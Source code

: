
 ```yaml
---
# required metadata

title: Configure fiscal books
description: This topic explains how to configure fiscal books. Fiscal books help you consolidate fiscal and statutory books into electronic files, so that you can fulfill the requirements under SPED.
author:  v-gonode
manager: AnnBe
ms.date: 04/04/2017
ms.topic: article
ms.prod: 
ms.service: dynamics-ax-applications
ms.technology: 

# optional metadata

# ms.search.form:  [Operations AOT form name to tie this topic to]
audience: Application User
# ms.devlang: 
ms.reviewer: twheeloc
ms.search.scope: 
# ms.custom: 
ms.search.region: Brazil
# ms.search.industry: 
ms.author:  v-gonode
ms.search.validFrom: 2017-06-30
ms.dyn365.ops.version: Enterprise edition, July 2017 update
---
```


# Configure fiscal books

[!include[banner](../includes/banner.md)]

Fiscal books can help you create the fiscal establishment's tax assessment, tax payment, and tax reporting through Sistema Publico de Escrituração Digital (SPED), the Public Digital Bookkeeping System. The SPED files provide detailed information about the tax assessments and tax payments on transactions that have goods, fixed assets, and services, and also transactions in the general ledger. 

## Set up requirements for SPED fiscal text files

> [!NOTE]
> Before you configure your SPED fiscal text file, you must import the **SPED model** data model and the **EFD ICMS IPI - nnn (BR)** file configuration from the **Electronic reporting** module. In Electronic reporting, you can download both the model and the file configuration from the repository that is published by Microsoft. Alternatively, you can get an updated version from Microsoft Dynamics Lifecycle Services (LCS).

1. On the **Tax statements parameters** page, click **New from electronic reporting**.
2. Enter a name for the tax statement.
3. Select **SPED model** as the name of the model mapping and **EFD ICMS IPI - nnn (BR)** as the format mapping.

__Problem to work on__
For each line of the data that includes the word "search", return a copy of it.

__Written response__
# ms.search.form:  [Operations AOT form name to tie this topic to]
ms.search.scope: 
ms.search.region: Brazil
# ms.search.industry: 
ms.search.validFrom: 2017-06-30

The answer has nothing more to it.